> [TASK PROMPT]
Out of the lines below, please list those that hold the string "consumption".

> [DATA RECORDS]

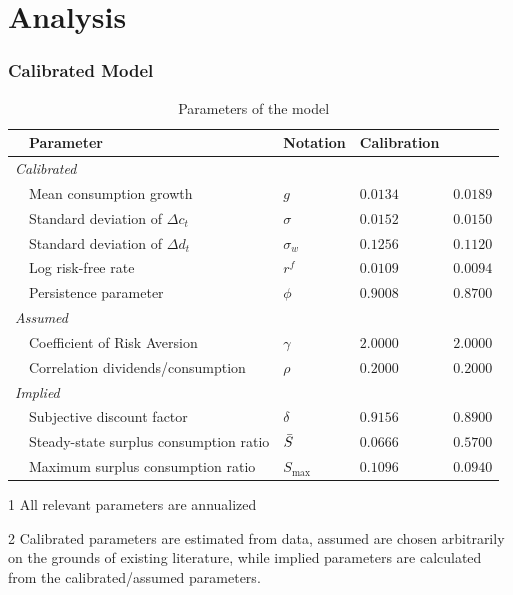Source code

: \section{Analysis} \label{sec:Analysis}

\subsubsection{Calibrated Model}

\begin{table}[H]
\center
\begin{threeparttable}[b]
\caption{Parameters of the model}
\label{tab:ModelCalib}
\begin{tabular}{@{}llllc@{}}
\toprule
 & Parameter                              & Notation         & Calibration     & \citet{Campbell1999}\\ \midrule 
\multicolumn{5}{l}{\textit{Calibrated}}                                    \\
 & Mean consumption growth                & $g$              & $0.0134$  & $0.0189$\\
 & Standard deviation of $\Delta c_t$     & $\sigma$         & $0.0152$  & $0.0150$\\
 & Standard deviation of $\Delta d_t$     & $\sigma_w$       & $0.1256$  & $0.1120$\\
 & Log risk-free rate                     & $r^f$            & $0.0109$  & $0.0094$\\
 & Persistence parameter                  & $\phi$           & $0.9008$  & $0.8700$\\
 \multicolumn{5}{l}{\textit{Assumed}}                                      \\
 & Coefficient of Risk Aversion           & $\gamma$         & $2.0000$  & $2.0000$\\
 & Correlation dividends/consumption      & $\rho$           & $0.2000$  & $0.2000$\\
\multicolumn{5}{l}{\textit{Implied}}                                       \\
 & Subjective discount factor             & $\delta$         & $0.9156$  & $0.8900$\\
 & Steady-state surplus consumption ratio & $\Bar{S}$        & $0.0666$  & $0.5700$\\
 & Maximum surplus consumption ratio      & $S_{\text{max}}$ & $0.1096$  & $0.0940$\\ \bottomrule
\end{tabular}
\begin{tablenotes}
\footnotesize{\item [1] All relevant parameters are annualized
              \item [2] Calibrated parameters are estimated from data, assumed are chosen arbitrarily on the grounds of existing literature, while implied parameters are calculated from the calibrated/assumed parameters.}
\end{tablenotes}
\end{threeparttable}
\end{table}


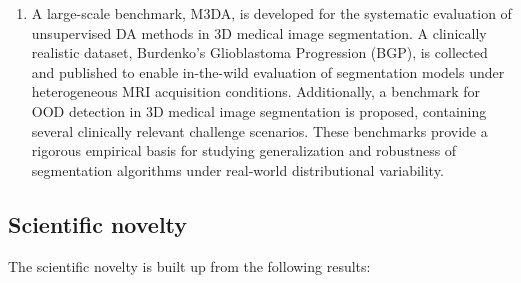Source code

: \begin{enumerate}
    \item A large-scale benchmark, M3DA, is developed for the systematic evaluation of unsupervised DA methods in 3D medical image segmentation. A clinically realistic dataset, Burdenko’s Glioblastoma Progression (BGP), is collected and published to enable in-the-wild evaluation of segmentation models under heterogeneous MRI acquisition conditions. Additionally, a benchmark for OOD detection in 3D medical image segmentation is proposed, containing several clinically relevant challenge scenarios. These benchmarks provide a rigorous empirical basis for studying generalization and robustness of segmentation algorithms under real-world distributional variability.
 
\end{enumerate}


\subsection*{Scientific novelty}

The scientific novelty is built up from the following results:

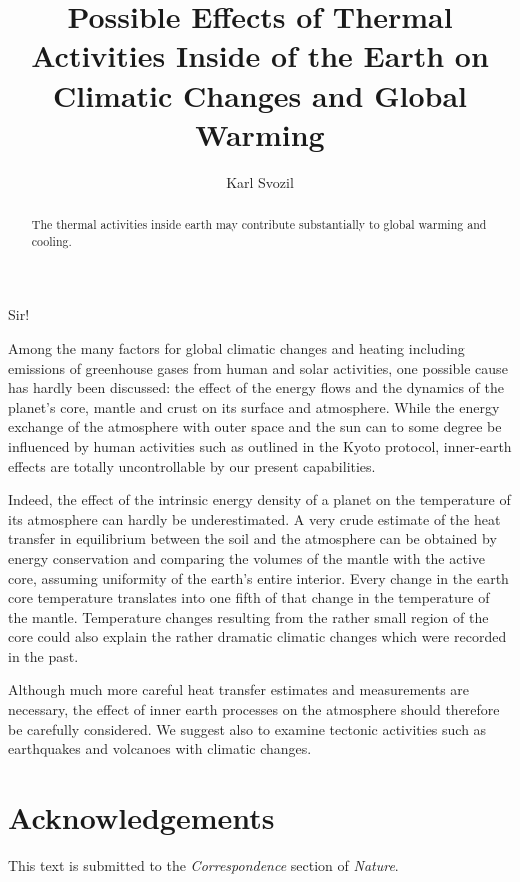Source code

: \documentclass[prl,amsfonts,showpacs,showkeys,preprint]{revtex4}
\begin{document}
\title{Possible Effects of Thermal Activities Inside of the Earth on Climatic Changes and Global Warming}


\author{Karl Svozil}


\begin{abstract}
The thermal activities inside earth may contribute substantially to global warming and cooling.
\end{abstract}





\maketitle

Sir!

Among the many factors for global climatic changes and heating including emissions of
greenhouse gases from human and solar activities,
one possible cause has hardly been discussed:
the effect of the energy flows and the dynamics of the planet's core, mantle and crust on its surface and atmosphere.
While the energy exchange of the atmosphere with outer space and the sun can to some degree be influenced by human activities
such as outlined in the Kyoto protocol,
inner-earth effects are totally uncontrollable by our present capabilities.

Indeed, the effect of the intrinsic energy density of a planet on the temperature of its atmosphere can hardly be underestimated.
A very crude estimate of the heat transfer in equilibrium between the soil and the atmosphere
can be obtained by energy conservation and comparing the volumes of the mantle with the active core,
assuming uniformity of the earth's entire interior.
Every change in the earth core temperature translates into one fifth of that change in the temperature of the mantle.
Temperature changes resulting from the rather small region of the core could also explain the rather dramatic
climatic changes which were recorded in the past.

Although much more careful heat transfer estimates and measurements are necessary,
the effect of inner earth processes on the atmosphere should therefore be carefully considered.
We suggest also to examine tectonic activities such as earthquakes and volcanoes with climatic changes.



\section *{Acknowledgements}

This text is submitted to the {\em Correspondence} section of {\em Nature}.



%
%
%
\end{document}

> [SOLUTION FOR THIS TASK]
 & Mean consumption growth                & $g$              & $0.0134$  & $0.0189$\\
 & Correlation dividends/consumption      & $\rho$           & $0.2000$  & $0.2000$\\
 & Steady-state surplus consumption ratio & $\Bar{S}$        & $0.0666$  & $0.5700$\\
 & Maximum surplus consumption ratio      & $S_{\text{max}}$ & $0.1096$  & $0.0940$\\ \bottomrule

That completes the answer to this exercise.